NASM - The Netwide Assembler

NASM Forum => Example Code => Topic started by: TightCoderEx on June 17, 2012, 01:34:20 AM

Title: Copy string ASM vs C
Post by: TightCoderEx on June 17, 2012, 01:34:20 AM: This thread is not intended to bash "C" or "C++", but rather a lot of times those using higher level languages question the logic of low level programming. This example is functionally equivalent to char *strcpy ( char *Dest, char *Src )

Code: [Select]
0: 55 push rbp 1: 48 89 e5 mov rbp,rsp 4: 57 push rdi 5: 56 push rsi 6: 8b 75 18 mov esi,DWORD PTR [Src] 9: 8b 7d 10 mov edi,DWORD PTR [Dest] c: eb 01 jmp f <L0> e: aa stos BYTE PTR es:[rdi],al f: ac lods al,BYTE PTR ds:[rsi] 10: 08 c0 or al,al 12: 75 fa jne e <L0-0x1> 14: 5e pop rsi 15: 5f pop rdi 16: c9 leave 17: 58 pop rax 18: c2 08 00 ret 0x8
= 27 bytes

It would be interesting to see if someone really proficient in "C" or "C++" could rival this function and how they do it.
Title: Re: Copy string ASM vs C
Post by: Keith Kanios on June 17, 2012, 04:17:30 AM: Quote from: TightCoderEx on June 17, 2012, 01:34:20 AM
It would be interesting to see if someone really proficient in "C" or "C++" could rival this function and how they do it.

In what respect. Size? Speed? Safety? Portability?
Title: Re: Copy string ASM vs C
Post by: TightCoderEx on June 17, 2012, 06:41:45 AM: Definitely not portability, although once it comes down to API's even "C" is less portable.

Safety, definitely not especially the way I code some things, like doing 8 and 16 bit comparisons on memory or register because I know what the value of the high order bits will always be.

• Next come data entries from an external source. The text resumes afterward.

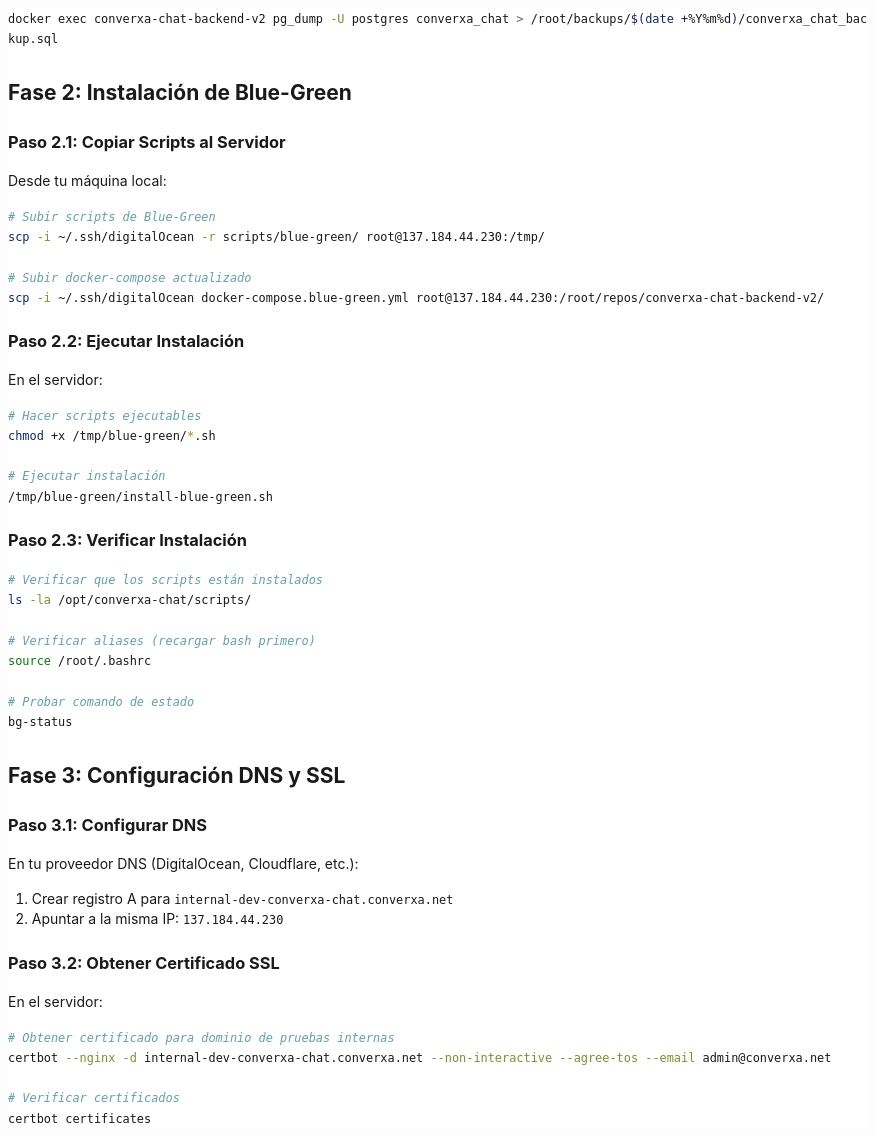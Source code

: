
 ```bash
docker exec converxa-chat-backend-v2 pg_dump -U postgres converxa_chat > /root/backups/$(date +%Y%m%d)/converxa_chat_backup.sql
```

## Fase 2: Instalación de Blue-Green

### Paso 2.1: Copiar Scripts al Servidor
Desde tu máquina local:
```bash
# Subir scripts de Blue-Green
scp -i ~/.ssh/digitalOcean -r scripts/blue-green/ root@137.184.44.230:/tmp/

# Subir docker-compose actualizado
scp -i ~/.ssh/digitalOcean docker-compose.blue-green.yml root@137.184.44.230:/root/repos/converxa-chat-backend-v2/
```

### Paso 2.2: Ejecutar Instalación
En el servidor:
```bash
# Hacer scripts ejecutables
chmod +x /tmp/blue-green/*.sh

# Ejecutar instalación
/tmp/blue-green/install-blue-green.sh
```

### Paso 2.3: Verificar Instalación
```bash
# Verificar que los scripts están instalados
ls -la /opt/converxa-chat/scripts/

# Verificar aliases (recargar bash primero)
source /root/.bashrc

# Probar comando de estado
bg-status
```

## Fase 3: Configuración DNS y SSL

### Paso 3.1: Configurar DNS
En tu proveedor DNS (DigitalOcean, Cloudflare, etc.):
1. Crear registro A para `internal-dev-converxa-chat.converxa.net`
2. Apuntar a la misma IP: `137.184.44.230`

### Paso 3.2: Obtener Certificado SSL
En el servidor:
```bash
# Obtener certificado para dominio de pruebas internas
certbot --nginx -d internal-dev-converxa-chat.converxa.net --non-interactive --agree-tos --email admin@converxa.net

# Verificar certificados
certbot certificates
```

Size and as a natural consequence maybe speed. I'm pretty sure there is a combination of coding style such as using a reference variable *Dest = 'B' versus Dest [3] = 'B' and compile options that produces the most efficient code size and/or speed.
Title: Re: Copy string ASM vs C
Post by: Arq on June 18, 2012, 12:07:43 AM: I read long time ago somewhere(intel manuals?) than stos/lods are relatively slow at speed compared with simply mov/inc esi/edi on newer processors. Indeed debugging a little I found than my C code do that.
Title: Re: Copy string ASM vs C
Post by: TightCoderEx on June 18, 2012, 12:48:57 AM: Similarly
Code: [Select]
enter 148, 0is more weighty than
Code: [Select]
push ebp mov ebp, rsp sub rsp, 148and slightly heavier than
Code: [Select]
add rsp, -148
I have to ask myself though, what was the rationale for Intel engineers to design such functionality into the processor. My guess would be ENTER is 1/3 the size of the conventional method in this example

Code: [Select]
0: c8 48 14 00 enter 0x1448,0x0 4: 55 push rbp 5: 48 89 e5 mov rbp,rsp 8: 48 81 ec 48 14 00 00 sub rsp,0x1448
and by that logic more efficient speed wise, at least in this example anyway
Title: Re: Copy string ASM vs C
Post by: Keith Kanios on June 18, 2012, 04:42:14 AM: Quote from: Arq on June 18, 2012, 12:07:43 AM
I read long time ago somewhere(intel manuals?) than stos/lods are relatively slow at speed compared with simply mov/inc esi/edi on newer processors. Indeed debugging a little I found than my C code do that.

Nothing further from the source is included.